§ **Task brief**: How many lines in the material below include the string "prunes"? Answer with the number only.

§ **Data for processing**:
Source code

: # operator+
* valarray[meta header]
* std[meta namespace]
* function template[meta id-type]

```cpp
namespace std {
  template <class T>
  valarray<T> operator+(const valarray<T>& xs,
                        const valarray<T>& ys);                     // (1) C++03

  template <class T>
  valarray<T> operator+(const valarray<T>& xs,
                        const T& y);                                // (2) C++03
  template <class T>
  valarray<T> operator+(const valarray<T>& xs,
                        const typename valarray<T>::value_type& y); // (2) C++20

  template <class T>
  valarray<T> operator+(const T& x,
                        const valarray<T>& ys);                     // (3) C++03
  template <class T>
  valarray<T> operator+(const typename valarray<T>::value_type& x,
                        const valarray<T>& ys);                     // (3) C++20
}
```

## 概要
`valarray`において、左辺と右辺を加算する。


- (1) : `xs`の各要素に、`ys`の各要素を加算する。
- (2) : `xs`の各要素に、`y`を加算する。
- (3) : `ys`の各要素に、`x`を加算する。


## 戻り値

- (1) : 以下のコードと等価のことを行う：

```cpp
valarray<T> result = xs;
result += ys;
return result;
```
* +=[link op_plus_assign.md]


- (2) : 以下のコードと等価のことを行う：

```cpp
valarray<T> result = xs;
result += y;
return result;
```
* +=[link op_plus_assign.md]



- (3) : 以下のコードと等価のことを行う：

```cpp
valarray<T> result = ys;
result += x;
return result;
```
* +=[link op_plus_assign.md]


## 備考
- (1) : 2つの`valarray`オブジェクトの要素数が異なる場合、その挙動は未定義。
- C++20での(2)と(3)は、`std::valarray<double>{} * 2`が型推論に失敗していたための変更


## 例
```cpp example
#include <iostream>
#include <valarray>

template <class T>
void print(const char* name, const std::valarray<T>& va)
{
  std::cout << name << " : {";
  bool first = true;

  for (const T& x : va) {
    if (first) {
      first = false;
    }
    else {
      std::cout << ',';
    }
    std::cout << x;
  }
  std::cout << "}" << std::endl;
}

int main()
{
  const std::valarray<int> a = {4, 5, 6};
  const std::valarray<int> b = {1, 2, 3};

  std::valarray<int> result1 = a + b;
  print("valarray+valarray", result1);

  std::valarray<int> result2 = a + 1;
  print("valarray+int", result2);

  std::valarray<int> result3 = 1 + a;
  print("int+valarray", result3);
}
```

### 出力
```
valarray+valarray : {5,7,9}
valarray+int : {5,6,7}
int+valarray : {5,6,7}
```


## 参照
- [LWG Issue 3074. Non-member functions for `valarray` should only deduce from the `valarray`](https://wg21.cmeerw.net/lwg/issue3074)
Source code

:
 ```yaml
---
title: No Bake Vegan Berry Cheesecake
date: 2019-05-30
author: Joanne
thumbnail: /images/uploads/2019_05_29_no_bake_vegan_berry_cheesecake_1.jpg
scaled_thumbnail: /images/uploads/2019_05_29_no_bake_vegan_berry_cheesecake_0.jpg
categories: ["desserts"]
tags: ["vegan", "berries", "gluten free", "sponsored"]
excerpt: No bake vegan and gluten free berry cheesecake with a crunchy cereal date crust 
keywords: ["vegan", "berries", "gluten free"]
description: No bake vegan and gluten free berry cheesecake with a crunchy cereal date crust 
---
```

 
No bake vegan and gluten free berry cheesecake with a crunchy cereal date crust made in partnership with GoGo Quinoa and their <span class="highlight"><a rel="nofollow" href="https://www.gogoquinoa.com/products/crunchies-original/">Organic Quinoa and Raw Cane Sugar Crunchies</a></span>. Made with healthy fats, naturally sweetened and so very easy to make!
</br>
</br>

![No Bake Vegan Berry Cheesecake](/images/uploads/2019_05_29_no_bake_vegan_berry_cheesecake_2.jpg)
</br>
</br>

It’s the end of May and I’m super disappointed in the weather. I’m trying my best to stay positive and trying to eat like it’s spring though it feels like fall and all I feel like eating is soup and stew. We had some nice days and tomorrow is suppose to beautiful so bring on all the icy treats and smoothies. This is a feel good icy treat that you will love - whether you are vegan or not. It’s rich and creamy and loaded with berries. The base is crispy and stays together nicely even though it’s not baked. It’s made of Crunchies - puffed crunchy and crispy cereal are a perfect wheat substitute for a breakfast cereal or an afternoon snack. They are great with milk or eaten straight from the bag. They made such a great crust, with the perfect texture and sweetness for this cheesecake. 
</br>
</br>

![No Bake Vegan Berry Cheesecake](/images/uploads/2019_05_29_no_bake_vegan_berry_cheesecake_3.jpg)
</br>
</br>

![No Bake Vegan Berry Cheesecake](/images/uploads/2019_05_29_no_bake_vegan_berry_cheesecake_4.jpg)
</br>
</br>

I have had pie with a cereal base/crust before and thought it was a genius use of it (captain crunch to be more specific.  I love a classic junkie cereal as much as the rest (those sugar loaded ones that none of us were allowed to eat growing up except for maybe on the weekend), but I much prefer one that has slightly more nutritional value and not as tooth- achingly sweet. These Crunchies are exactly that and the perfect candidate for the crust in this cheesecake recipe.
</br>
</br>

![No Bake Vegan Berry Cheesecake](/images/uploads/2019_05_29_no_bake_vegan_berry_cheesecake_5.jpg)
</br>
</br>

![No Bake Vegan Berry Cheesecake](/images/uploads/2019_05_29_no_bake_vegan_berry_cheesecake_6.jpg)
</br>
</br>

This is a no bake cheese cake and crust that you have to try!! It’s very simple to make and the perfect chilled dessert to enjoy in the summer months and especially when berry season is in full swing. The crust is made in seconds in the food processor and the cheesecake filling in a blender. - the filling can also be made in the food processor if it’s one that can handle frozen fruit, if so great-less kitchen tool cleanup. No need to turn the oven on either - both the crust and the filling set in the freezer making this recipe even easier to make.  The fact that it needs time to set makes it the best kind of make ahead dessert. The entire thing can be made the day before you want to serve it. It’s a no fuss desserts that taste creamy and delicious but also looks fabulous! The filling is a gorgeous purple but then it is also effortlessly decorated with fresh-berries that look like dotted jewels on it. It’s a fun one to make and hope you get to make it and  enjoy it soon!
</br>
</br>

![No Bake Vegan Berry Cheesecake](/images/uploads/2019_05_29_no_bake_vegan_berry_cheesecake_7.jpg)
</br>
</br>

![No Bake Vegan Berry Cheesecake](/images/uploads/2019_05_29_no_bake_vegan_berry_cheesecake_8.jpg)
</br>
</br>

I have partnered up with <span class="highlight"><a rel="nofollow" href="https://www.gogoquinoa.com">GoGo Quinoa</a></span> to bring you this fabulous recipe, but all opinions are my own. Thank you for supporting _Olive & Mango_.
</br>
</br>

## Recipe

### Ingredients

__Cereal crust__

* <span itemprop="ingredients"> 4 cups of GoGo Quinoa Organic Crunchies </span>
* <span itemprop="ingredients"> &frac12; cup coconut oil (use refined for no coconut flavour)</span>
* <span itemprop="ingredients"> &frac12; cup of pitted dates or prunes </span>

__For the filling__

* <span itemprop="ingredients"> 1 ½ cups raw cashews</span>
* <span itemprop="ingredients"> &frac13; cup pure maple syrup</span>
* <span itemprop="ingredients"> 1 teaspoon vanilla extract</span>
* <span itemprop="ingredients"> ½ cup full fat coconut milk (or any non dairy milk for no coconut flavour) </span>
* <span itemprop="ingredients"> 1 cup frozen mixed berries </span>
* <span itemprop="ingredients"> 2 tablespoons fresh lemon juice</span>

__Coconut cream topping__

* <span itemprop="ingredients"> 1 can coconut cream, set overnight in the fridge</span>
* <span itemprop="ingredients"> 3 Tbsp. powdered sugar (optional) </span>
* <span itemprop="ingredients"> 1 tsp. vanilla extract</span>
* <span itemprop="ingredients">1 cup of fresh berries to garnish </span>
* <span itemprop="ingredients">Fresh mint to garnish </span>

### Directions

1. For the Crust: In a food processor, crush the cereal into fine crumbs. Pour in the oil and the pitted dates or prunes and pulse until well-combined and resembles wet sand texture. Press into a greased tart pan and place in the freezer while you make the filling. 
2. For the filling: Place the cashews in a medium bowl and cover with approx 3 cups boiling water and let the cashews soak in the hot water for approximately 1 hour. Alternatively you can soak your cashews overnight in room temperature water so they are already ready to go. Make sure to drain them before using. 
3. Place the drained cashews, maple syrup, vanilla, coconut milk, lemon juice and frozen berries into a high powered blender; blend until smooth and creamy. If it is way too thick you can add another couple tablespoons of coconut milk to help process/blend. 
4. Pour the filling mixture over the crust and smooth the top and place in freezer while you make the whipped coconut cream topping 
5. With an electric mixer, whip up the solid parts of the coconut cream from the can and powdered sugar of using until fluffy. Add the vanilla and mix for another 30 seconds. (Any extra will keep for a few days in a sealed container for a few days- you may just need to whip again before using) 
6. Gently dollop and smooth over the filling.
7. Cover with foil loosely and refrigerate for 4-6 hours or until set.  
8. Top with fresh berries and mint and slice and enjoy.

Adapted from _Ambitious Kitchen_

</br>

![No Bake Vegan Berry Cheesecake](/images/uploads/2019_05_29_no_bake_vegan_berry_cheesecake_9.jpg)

§ **Solved problem**: 2